Exercise description = The entries that follow need to be retyped verbatim.
───
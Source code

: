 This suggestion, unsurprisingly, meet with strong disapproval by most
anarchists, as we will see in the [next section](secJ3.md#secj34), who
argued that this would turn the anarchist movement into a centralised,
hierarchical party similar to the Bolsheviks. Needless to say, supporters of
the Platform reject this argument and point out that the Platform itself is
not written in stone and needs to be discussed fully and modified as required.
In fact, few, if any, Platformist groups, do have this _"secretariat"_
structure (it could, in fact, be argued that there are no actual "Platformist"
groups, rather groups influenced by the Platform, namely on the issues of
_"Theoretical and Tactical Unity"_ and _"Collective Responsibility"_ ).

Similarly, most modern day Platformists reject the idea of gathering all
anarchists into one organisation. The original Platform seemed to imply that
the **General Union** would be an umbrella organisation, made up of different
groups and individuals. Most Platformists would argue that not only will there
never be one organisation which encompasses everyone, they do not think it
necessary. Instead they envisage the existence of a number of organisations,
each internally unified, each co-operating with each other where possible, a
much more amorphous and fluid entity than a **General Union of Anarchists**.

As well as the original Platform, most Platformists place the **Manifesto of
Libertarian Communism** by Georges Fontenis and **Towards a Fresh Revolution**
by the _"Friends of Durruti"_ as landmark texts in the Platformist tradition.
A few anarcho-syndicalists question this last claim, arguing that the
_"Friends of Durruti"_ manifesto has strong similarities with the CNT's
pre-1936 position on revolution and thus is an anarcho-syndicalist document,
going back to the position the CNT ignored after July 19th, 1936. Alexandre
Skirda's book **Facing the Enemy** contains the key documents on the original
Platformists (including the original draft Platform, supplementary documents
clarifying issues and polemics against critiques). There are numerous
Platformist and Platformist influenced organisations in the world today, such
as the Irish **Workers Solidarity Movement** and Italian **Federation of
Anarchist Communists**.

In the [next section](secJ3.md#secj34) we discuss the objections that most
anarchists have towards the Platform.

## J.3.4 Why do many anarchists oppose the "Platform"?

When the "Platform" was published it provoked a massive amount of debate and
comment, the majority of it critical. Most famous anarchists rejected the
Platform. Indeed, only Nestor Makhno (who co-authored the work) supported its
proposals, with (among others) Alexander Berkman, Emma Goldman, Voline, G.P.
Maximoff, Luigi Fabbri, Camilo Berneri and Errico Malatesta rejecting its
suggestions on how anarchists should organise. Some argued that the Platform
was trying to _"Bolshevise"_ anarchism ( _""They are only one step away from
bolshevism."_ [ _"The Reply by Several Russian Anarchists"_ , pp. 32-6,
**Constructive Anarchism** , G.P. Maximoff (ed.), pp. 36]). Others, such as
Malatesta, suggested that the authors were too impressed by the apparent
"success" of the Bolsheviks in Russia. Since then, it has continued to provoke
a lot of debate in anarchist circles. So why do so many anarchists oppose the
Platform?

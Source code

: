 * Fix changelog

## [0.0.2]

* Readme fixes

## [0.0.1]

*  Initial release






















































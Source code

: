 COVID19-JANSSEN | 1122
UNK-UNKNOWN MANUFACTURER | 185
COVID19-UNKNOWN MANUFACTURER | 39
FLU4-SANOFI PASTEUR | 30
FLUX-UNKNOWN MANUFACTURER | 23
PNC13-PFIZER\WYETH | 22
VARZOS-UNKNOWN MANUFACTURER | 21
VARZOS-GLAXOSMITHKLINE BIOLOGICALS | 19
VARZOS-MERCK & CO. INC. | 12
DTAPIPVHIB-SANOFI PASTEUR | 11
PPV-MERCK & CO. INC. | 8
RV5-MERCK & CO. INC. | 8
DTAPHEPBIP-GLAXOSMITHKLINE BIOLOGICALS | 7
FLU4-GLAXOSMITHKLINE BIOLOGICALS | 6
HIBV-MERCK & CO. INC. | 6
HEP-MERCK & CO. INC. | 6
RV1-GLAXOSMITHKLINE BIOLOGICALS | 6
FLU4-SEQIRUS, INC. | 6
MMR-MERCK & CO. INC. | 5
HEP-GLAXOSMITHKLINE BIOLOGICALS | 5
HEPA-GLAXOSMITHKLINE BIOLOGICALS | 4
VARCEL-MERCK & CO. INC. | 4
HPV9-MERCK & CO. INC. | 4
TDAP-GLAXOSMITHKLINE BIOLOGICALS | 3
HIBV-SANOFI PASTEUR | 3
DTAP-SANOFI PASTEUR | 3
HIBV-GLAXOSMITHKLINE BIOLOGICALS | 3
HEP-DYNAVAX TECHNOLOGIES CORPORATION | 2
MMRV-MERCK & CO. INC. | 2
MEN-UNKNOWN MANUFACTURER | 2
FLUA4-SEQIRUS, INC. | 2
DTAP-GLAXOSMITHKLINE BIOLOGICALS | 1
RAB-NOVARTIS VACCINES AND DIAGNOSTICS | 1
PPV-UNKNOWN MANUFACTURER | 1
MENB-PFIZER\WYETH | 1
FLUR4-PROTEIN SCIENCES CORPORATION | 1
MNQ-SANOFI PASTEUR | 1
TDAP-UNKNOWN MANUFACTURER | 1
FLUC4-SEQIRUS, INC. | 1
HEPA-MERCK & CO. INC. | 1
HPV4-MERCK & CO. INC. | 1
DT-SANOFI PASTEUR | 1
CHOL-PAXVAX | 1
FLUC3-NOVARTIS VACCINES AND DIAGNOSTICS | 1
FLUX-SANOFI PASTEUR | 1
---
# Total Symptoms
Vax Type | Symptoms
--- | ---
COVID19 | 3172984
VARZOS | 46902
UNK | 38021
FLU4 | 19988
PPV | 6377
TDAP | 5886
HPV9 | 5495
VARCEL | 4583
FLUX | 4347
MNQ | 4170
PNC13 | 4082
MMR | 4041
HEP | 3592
───
Result for this task =
Source code

: This suggestion, unsurprisingly, meet with strong disapproval by most
anarchists, as we will see in the [next section](secJ3.md#secj34), who
argued that this would turn the anarchist movement into a centralised,
hierarchical party similar to the Bolsheviks. Needless to say, supporters of
the Platform reject this argument and point out that the Platform itself is
not written in stone and needs to be discussed fully and modified as required.
In fact, few, if any, Platformist groups, do have this _"secretariat"_
structure (it could, in fact, be argued that there are no actual "Platformist"
groups, rather groups influenced by the Platform, namely on the issues of
_"Theoretical and Tactical Unity"_ and _"Collective Responsibility"_ ).

Similarly, most modern day Platformists reject the idea of gathering all
anarchists into one organisation. The original Platform seemed to imply that
the **General Union** would be an umbrella organisation, made up of different
groups and individuals. Most Platformists would argue that not only will there
never be one organisation which encompasses everyone, they do not think it
necessary. Instead they envisage the existence of a number of organisations,
each internally unified, each co-operating with each other where possible, a
much more amorphous and fluid entity than a **General Union of Anarchists**.

As well as the original Platform, most Platformists place the **Manifesto of
Libertarian Communism** by Georges Fontenis and **Towards a Fresh Revolution**
by the _"Friends of Durruti"_ as landmark texts in the Platformist tradition.
A few anarcho-syndicalists question this last claim, arguing that the
_"Friends of Durruti"_ manifesto has strong similarities with the CNT's
pre-1936 position on revolution and thus is an anarcho-syndicalist document,
going back to the position the CNT ignored after July 19th, 1936. Alexandre
Skirda's book **Facing the Enemy** contains the key documents on the original
Platformists (including the original draft Platform, supplementary documents
clarifying issues and polemics against critiques). There are numerous
Platformist and Platformist influenced organisations in the world today, such
as the Irish **Workers Solidarity Movement** and Italian **Federation of
Anarchist Communists**.

In the [next section](secJ3.md#secj34) we discuss the objections that most
anarchists have towards the Platform.

## J.3.4 Why do many anarchists oppose the "Platform"?

When the "Platform" was published it provoked a massive amount of debate and
comment, the majority of it critical. Most famous anarchists rejected the
Platform. Indeed, only Nestor Makhno (who co-authored the work) supported its
proposals, with (among others) Alexander Berkman, Emma Goldman, Voline, G.P.
Maximoff, Luigi Fabbri, Camilo Berneri and Errico Malatesta rejecting its
suggestions on how anarchists should organise. Some argued that the Platform
was trying to _"Bolshevise"_ anarchism ( _""They are only one step away from
bolshevism."_ [ _"The Reply by Several Russian Anarchists"_ , pp. 32-6,
**Constructive Anarchism** , G.P. Maximoff (ed.), pp. 36]). Others, such as
Malatesta, suggested that the authors were too impressed by the apparent
"success" of the Bolsheviks in Russia. Since then, it has continued to provoke
a lot of debate in anarchist circles. So why do so many anarchists oppose the
Platform?

Source code

: * Fix changelog

## [0.0.2]

* Readme fixes

## [0.0.1]

*  Initial release






















































Source code

: COVID19-JANSSEN | 1122
UNK-UNKNOWN MANUFACTURER | 185
COVID19-UNKNOWN MANUFACTURER | 39
FLU4-SANOFI PASTEUR | 30
FLUX-UNKNOWN MANUFACTURER | 23
PNC13-PFIZER\WYETH | 22
VARZOS-UNKNOWN MANUFACTURER | 21
VARZOS-GLAXOSMITHKLINE BIOLOGICALS | 19
VARZOS-MERCK & CO. INC. | 12
DTAPIPVHIB-SANOFI PASTEUR | 11
PPV-MERCK & CO. INC. | 8
RV5-MERCK & CO. INC. | 8
DTAPHEPBIP-GLAXOSMITHKLINE BIOLOGICALS | 7
FLU4-GLAXOSMITHKLINE BIOLOGICALS | 6
HIBV-MERCK & CO. INC. | 6
HEP-MERCK & CO. INC. | 6
RV1-GLAXOSMITHKLINE BIOLOGICALS | 6
FLU4-SEQIRUS, INC. | 6
MMR-MERCK & CO. INC. | 5
HEP-GLAXOSMITHKLINE BIOLOGICALS | 5
HEPA-GLAXOSMITHKLINE BIOLOGICALS | 4
VARCEL-MERCK & CO. INC. | 4
HPV9-MERCK & CO. INC. | 4
TDAP-GLAXOSMITHKLINE BIOLOGICALS | 3
HIBV-SANOFI PASTEUR | 3
DTAP-SANOFI PASTEUR | 3
HIBV-GLAXOSMITHKLINE BIOLOGICALS | 3
HEP-DYNAVAX TECHNOLOGIES CORPORATION | 2
MMRV-MERCK & CO. INC. | 2
MEN-UNKNOWN MANUFACTURER | 2
FLUA4-SEQIRUS, INC. | 2
DTAP-GLAXOSMITHKLINE BIOLOGICALS | 1
RAB-NOVARTIS VACCINES AND DIAGNOSTICS | 1
PPV-UNKNOWN MANUFACTURER | 1
MENB-PFIZER\WYETH | 1
FLUR4-PROTEIN SCIENCES CORPORATION | 1
MNQ-SANOFI PASTEUR | 1
TDAP-UNKNOWN MANUFACTURER | 1
FLUC4-SEQIRUS, INC. | 1
HEPA-MERCK & CO. INC. | 1
HPV4-MERCK & CO. INC. | 1
DT-SANOFI PASTEUR | 1
CHOL-PAXVAX | 1
FLUC3-NOVARTIS VACCINES AND DIAGNOSTICS | 1
FLUX-SANOFI PASTEUR | 1
---
# Total Symptoms
Vax Type | Symptoms
--- | ---
COVID19 | 3172984
VARZOS | 46902
UNK | 38021
FLU4 | 19988
PPV | 6377
TDAP | 5886
HPV9 | 5495
VARCEL | 4583
FLUX | 4347
MNQ | 4170
PNC13 | 4082
MMR | 4041
HEP | 3592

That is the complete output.